Von Carla hanus 09.06.2015, 18:41
Grit Jehmlich hat noch einmal mit einer Speziallampe den Fürstenaltar von 1507/09 von Cranach dem Älteren betrachtet.
Grit Jehmlich hat noch einmal mit einer Speziallampe den Fürstenaltar von 1507/09 von Cranach dem Älteren betrachtet. Sebastian Lizenz

Dessau - Grit Jehmlich freut sich. Wenn in der Landesausstellung zu Cranach der Flügel eines Jüterboger Altars gezeigt wird, dann hat dieser eine besondere Geschichte. Die historische, die ihren Ursprung im 16. Jahrhundert hat. Und eine restauratorische aus der jüngsten Zeit, die mit ihr als Restauratorin verbunden ist.

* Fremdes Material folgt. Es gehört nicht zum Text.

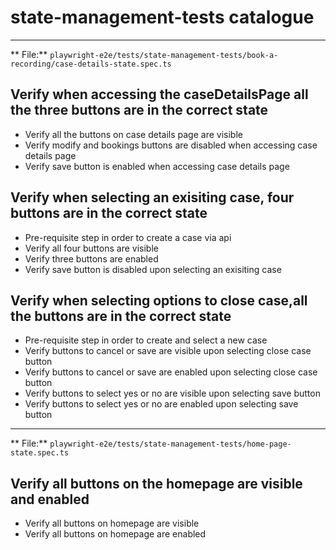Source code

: # state-management-tests catalogue

----------------------------------------------------------------------------------------------------
** File:** `playwright-e2e/tests/state-management-tests/book-a-recording/case-details-state.spec.ts`

## Verify when accessing the caseDetailsPage all the three buttons are in the correct state
- Verify all the buttons on case details page are visible
- Verify modify and bookings buttons are disabled when accessing case details page
- Verify save button is enabled when accessing case details page

## Verify when selecting an exisiting case, four buttons are in the correct state
- Pre-requisite step in order to create a case via api
- Verify all four buttons are visible
- Verify three buttons are enabled
- Verify save button is disabled upon selecting an exisiting case

## Verify when selecting options to close case,all the buttons are in the correct state
- Pre-requisite step in order to create and select a new case
- Verify buttons to cancel or save are visible upon selecting close case button
- Verify buttons to cancel or save are enabled upon selecting close case button
- Verify buttons to select yes or no are visible upon selecting save button
- Verify buttons to select yes or no are enabled upon selecting save button


----------------------------------------------------------------------------------------------------
** File:** `playwright-e2e/tests/state-management-tests/home-page-state.spec.ts`

## Verify all buttons on the homepage are visible and enabled
- Verify all buttons on homepage are visible
- Verify all buttons on homepage are enabled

Der Altar, der in der Kirche St. Nikolai in Jüterbog beheimatet ist, dort wo auch der Tetzel-Kasten steht, stammt aus der Cranach-Werkstatt. Das ist ganz sicher. Welcher Anteil aber von welchem Meister stammt, da will sich die Restauratorin nicht festlegen. Das sei Sache der Kunsthistoriker. „Die Forschung ist gerade dabei, das zu verifizieren“, sagt sie. Mittels Infrarot-Licht lasse sich durch die so genannte Unterzeichnung vielleicht aufklären, wer da Hand angelegt hat. Die Cranach-Schule sei ja geradezu darauf ausgerichtet gewesen, eben Cranach-Werke als solche und nicht die des Älteren oder des Jüngeren Cranach zu schaffen. Da diese Unterzeichnungen, diese Vorzeichnungen dann unter der Farbe verschwinden, „sind diese noch am ehesten individuell“, vermutet Grit Jehmlich und ist gespannt auf die Untersuchungsergebnisse.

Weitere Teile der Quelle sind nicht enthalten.